(Records contained in a dataset)
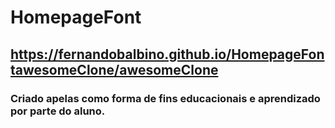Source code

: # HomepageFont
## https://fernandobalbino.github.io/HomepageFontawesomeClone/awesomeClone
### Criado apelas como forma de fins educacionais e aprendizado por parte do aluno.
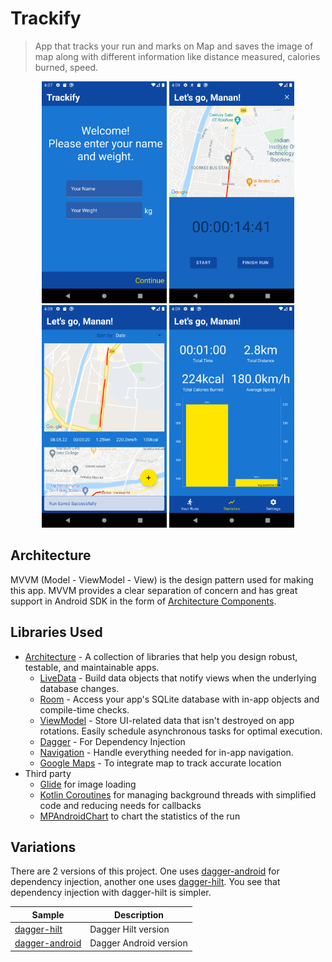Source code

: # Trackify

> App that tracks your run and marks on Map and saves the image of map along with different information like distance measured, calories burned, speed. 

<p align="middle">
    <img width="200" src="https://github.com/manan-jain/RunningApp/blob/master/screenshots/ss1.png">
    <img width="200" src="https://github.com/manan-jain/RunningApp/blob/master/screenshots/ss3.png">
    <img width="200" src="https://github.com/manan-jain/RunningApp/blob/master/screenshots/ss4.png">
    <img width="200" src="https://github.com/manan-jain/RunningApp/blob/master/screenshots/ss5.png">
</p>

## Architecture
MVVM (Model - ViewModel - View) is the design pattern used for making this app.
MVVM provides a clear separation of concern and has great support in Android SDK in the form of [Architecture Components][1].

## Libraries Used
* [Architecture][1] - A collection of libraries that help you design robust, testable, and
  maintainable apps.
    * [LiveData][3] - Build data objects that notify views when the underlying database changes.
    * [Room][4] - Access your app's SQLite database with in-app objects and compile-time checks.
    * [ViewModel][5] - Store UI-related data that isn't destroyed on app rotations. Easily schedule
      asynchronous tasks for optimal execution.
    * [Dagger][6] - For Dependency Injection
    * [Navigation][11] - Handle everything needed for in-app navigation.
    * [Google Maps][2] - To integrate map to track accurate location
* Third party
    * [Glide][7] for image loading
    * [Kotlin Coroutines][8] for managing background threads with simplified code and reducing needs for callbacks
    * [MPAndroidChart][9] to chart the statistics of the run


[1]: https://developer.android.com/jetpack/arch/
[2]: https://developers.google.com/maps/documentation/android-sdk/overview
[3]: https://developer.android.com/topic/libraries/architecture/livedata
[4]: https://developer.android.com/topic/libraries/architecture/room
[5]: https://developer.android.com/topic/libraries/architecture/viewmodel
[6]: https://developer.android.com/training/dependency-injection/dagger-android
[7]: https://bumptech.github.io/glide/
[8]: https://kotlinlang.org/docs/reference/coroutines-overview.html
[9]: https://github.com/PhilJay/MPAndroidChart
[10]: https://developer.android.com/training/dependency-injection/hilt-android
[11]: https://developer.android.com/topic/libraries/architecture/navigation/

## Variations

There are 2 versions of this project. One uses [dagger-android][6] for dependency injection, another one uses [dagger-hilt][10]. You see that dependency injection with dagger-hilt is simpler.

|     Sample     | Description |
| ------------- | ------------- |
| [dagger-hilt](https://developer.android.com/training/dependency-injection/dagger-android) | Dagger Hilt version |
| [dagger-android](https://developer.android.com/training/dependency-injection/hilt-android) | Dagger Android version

...

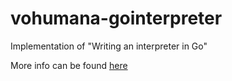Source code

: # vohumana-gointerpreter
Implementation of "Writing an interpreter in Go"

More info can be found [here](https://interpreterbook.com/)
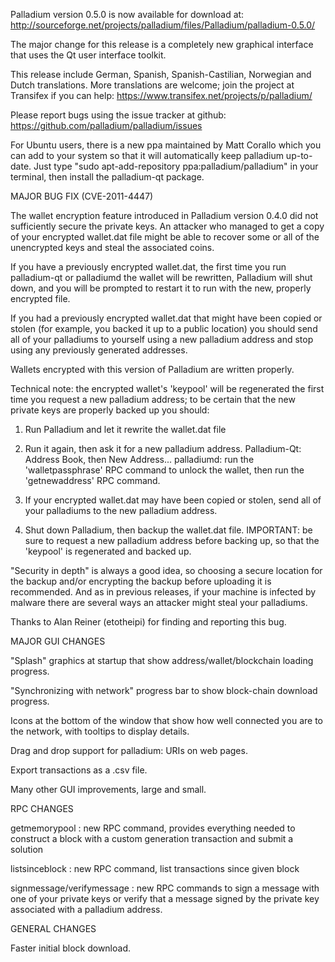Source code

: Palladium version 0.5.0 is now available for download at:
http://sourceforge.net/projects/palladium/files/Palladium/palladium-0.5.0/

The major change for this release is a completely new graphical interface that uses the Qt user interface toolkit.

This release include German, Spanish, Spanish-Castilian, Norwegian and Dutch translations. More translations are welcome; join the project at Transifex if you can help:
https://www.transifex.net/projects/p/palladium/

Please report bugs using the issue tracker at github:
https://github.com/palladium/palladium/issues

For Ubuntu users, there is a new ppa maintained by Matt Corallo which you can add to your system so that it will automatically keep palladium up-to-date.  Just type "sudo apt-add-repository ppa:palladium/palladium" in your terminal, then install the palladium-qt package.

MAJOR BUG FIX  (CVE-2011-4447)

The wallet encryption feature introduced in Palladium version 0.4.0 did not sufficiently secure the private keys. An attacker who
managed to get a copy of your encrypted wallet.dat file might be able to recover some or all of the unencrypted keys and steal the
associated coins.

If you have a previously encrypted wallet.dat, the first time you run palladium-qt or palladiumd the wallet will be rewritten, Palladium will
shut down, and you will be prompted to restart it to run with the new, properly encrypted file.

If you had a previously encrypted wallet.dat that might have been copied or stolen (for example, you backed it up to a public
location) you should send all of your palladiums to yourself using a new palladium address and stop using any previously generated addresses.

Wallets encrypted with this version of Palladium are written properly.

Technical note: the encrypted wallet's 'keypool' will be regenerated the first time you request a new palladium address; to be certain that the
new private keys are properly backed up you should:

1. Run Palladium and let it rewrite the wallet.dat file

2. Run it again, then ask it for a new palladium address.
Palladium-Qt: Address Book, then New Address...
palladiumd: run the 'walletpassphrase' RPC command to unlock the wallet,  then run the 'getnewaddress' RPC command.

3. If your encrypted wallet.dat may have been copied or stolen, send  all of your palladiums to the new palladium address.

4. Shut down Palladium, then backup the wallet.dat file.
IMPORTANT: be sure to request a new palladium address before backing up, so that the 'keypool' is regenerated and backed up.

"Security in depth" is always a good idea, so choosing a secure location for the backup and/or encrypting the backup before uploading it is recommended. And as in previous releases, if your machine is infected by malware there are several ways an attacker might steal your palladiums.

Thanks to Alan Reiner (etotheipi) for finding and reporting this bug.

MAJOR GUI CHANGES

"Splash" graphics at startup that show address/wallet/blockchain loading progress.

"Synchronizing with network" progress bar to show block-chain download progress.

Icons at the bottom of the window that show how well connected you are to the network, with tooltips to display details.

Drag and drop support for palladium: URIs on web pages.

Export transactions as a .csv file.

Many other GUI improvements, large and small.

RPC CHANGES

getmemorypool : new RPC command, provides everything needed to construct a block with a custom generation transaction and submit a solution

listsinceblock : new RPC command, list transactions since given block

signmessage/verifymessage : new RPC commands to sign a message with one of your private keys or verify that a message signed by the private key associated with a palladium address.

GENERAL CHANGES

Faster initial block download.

---

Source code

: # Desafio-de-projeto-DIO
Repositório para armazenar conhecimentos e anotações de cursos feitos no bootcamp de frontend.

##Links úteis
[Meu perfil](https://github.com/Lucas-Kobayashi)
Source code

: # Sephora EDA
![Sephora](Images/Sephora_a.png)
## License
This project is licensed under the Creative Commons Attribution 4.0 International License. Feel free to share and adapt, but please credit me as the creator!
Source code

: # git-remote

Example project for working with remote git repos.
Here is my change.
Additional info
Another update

TASK PROMPT. Look above for the line with "associated coins."; retype exactly that line, every line after it up to the line with "location) you should", and that line too, nothing else.

YOUR RESPONSE.
associated coins.

If you have a previously encrypted wallet.dat, the first time you run palladium-qt or palladiumd the wallet will be rewritten, Palladium will
shut down, and you will be prompted to restart it to run with the new, properly encrypted file.

If you had a previously encrypted wallet.dat that might have been copied or stolen (for example, you backed it up to a public
location) you should send all of your palladiums to yourself using a new palladium address and stop using any previously generated addresses.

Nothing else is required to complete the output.